吉田ゴンザブロー(老人アルバイター評論家)
昭和24年1月2日生まれ。シニア・団塊の世代を代表し「老人アルバイト伝説」を毎日発信している。サラリーマン時代はは経理部長を務めていたが、現在はアルバイトを2つかけもつ下流老人。今日のテーマは「老人野球の思い出 送球で脱臼する老人アルバイター」です。定年後こそ人は試されています。
老人アルバイターの夢 老人野球で白球を追うこと
老人アルバイター評論家・吉田ゴンザブローです。
何年か前、草野球の試合に参加したことがある。バイト仲間が草野球をやっていて、メンバーが足りないからといって、野球経験のある俺に白羽の矢が立ったということだ。
しかし、その草野球はただの草野球ではない。なんとそれは「老人野球」だった。
チームに入団するには「60歳以上」という厳しい条件がついている。
俺の住んでる街には老人野球のリーグはないのだが、設立に向けて動きがあり、すでに市内で3チームができあがっていた。
3チーム入れ替わりでの親善試合が主な活動で、時たま少年野球チームとも練習試合をしたりしているという。
俺が参加したチームの名前は「旭町ロビンス」といって平均年齢はなんと64歳。最年長は72歳の方だった。
それにしても夢のある話だ。暇を持て余した老人達が集まり、野球でしのぎを削り競い合う。
健康的だし、仲間も増えていいことばかりだ。
俺もバイトを辞めれたら辞めて、老人野球をおもいっきり楽しみたい。
そんな淡い思いをもって、試合会場であるグランドに駆け付けた。
しかし、そうは問屋が卸さない。
夢の覚め際はいつもむごい。
老人野球とはいえ侮れない 老人アルバイターの夢破れる
借りたユニフォームを着て、喜びいそんでグランドに向かったものの、そこには「新人」に対する洗礼が待っていた。
老人野球とはいえ、メンバーのほとんどが甲子園出場者で、中には東京六大学リーグで慣らしたものもいた。
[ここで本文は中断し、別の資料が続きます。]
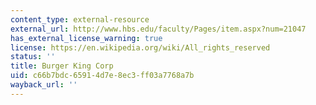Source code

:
 ```yaml
---
content_type: external-resource
external_url: http://www.hbs.edu/faculty/Pages/item.aspx?num=21047
has_external_license_warning: true
license: https://en.wikipedia.org/wiki/All_rights_reserved
status: ''
title: Burger King Corp
uid: c66b7bdc-6591-4d7e-8ec3-ff03a7768a7b
wayback_url: ''
---
```

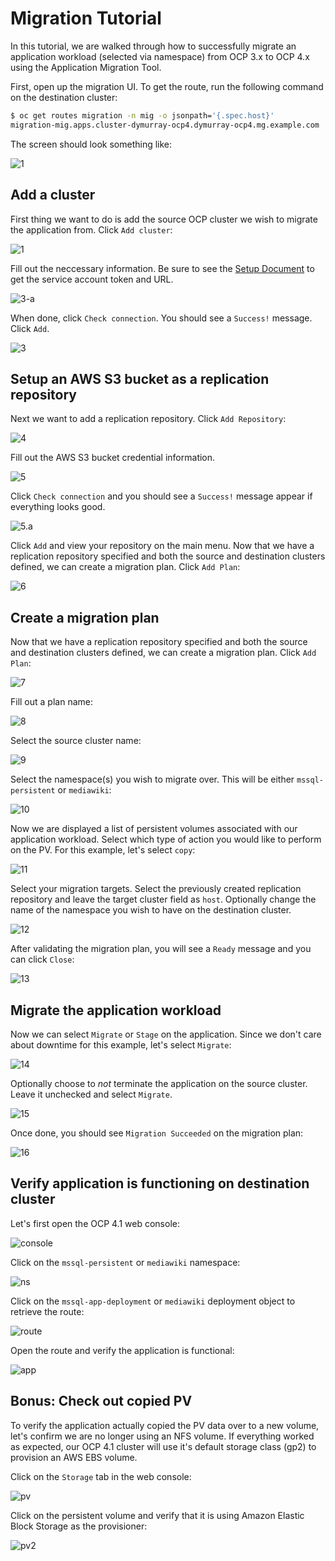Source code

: # Migration Tutorial

In this tutorial, we are walked through how to successfully migrate an
application workload (selected via namespace) from OCP 3.x to OCP 4.x using the
Application Migration Tool.

First, open up the migration UI. To get the route, run the following command on
the destination cluster:
```bash
$ oc get routes migration -n mig -o jsonpath='{.spec.host}'
migration-mig.apps.cluster-dymurray-ocp4.dymurray-ocp4.mg.example.com
```

The screen should look something like:

![1](./screenshots/1.png?raw=true "1")

## Add a cluster

First thing we want to do is add the source OCP cluster we wish to migrate the
application from. Click `Add cluster`:

![1](./screenshots/1.png?raw=true "1")

Fill out the neccessary information. Be sure to see the [Setup
Document](./Setup.md#source-cluster) to get the service account token and URL.

![3-a](./screenshots/3-a.png?raw=true "3a")

When done, click `Check connection`. You should see a `Success!` message. Click
`Add`.

![3](./screenshots/3.png?raw=true "2")

## Setup an AWS S3 bucket as a replication repository

Next we want to add a replication repository. Click `Add Repository`:

![4](./screenshots/4.png?raw=true "4")

Fill out the AWS S3 bucket credential information.

![5](./screenshots/5.png?raw=true "5")

Click `Check connection` and you should see a `Success!` message appear if
everything looks good.

![5.a](./screenshots/5-a.png?raw=true "5a")

Click `Add` and view your repository on the main menu. Now that we have a
replication repository specified and both the source and destination clusters
defined, we can create a migration plan. Click `Add Plan`:

![6](./screenshots/6.png?raw=true "6")

## Create a migration plan

Now that we have a replication repository specified and both the source and
destination clusters defined, we can create a migration plan. Click `Add Plan`:

![7](./screenshots/7.png?raw=true "7")

Fill out a plan name:

![8](./screenshots/8.png?raw=true "8")

Select the source cluster name:

![9](./screenshots/9.png?raw=true "9")

Select the namespace(s) you wish to migrate over. This will be either
`mssql-persistent` or `mediawiki`:

![10](./screenshots/10.png?raw=true "10")

Now we are displayed a list of persistent volumes associated with our
application workload. Select which type of action you would like to perform on
the PV. For this example, let's select `copy`:

![11](./screenshots/11.png?raw=true "11")

Select your migration targets. Select the previously created replication
repository and leave the target cluster field as `host`. Optionally change the
name of the namespace you wish to have on the destination cluster.

![12](./screenshots/12.png?raw=true "12")

After validating the migration plan, you will see a `Ready` message and you can
click `Close`:

![13](./screenshots/13.png?raw=true "13")

## Migrate the application workload

Now we can select `Migrate` or `Stage` on the application. Since we don't care
about downtime for this example, let's select `Migrate`:

![14](./screenshots/14.png?raw=true "14")

Optionally choose to *not* terminate the application on the source cluster.
Leave it unchecked and select `Migrate`.

![15](./screenshots/15.png?raw=true "15")

Once done, you should see `Migration Succeeded` on the migration plan:

![16](./screenshots/16.png?raw=true "16")


## Verify application is functioning on destination cluster

Let's first open the OCP 4.1 web console:

![console](./screenshots/dest.png?raw=true "console")

Click on the `mssql-persistent` or `mediawiki` namespace:

![ns](./screenshots/dest-project.png?raw=true "ns")

Click on the `mssql-app-deployment` or `mediawiki` deployment object to
retrieve the route:

![route](./screenshots/dest-route.png?raw=true "route")

Open the route and verify the application is functional:

![app](./screenshots/dest-app.png?raw=true "app")

## Bonus: Check out copied PV

To verify the application actually copied the PV data over to a new volume,
let's confirm we are no longer using an NFS volume. If everything worked as
expected, our OCP 4.1 cluster will use it's default storage class (gp2) to
provision an AWS EBS volume.

Click on the `Storage` tab in the web console:

![pv](./screenshots/pv1.png?raw=true "pv")

Click on the persistent volume and verify that it is using Amazon Elastic Block
Storage as the provisioner:

![pv2](./screenshots/pv2.png?raw=true "pv2")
地方予選で2回戦で負けた俺など、歯牙にもかけない。アウェー感がただよっていた。
しかも、人数が足りないといって、「助人」としてきたものの、来れないはずのメンバーがなぜか来ていて、俺の出番がまるでない。ただただベンチに座っている以外やることがない。
甲子園に出るくらいなので、そりゃあ激しいし練習やしごきを経験しているのだろう。
なんというか、みんな高圧的で、ヤジもひどく、また同窓の先輩後輩の関係性はいまだ続き、ジジイ同士とは思えないほど、ガチガチの上下関係がそこにはあった。
どう楽観的に見ても、俺の居場所はなく、早くグランドから離れたかった。
俺の出番が、やってきたのが、最終回の守備固め。
セカンドを守らせてもらったのだが、ゴロを受け一塁に送球した際、右肩を脱臼。そのまま救急搬送されるというマヌケなオチをつけてしまった。
一応、メンバーは形式的に心配してくれていたが、救急車にはだれも同乗してくれなかった。試合が終わるまで、離れるわけにいかないというのが理由だ。
俺は、その後、バイトにも行けず、家で安静していたが、本当に敗北感でいっぱいだったよ。
野球に呼んでくれたバイト仲間のことを恨みに恨んだ。何が助人だ、ベンチウォーマーじゃねーか。それに誰も話しかけてくれないし。
俺はその後そいつと絶交し、いっさい口を利くのをやめてしまった。
いや、しかし趣味といっても命がけだということなのだろう。
やわな気持ちでは、できない。
それが、老後の趣味なのかもしれない。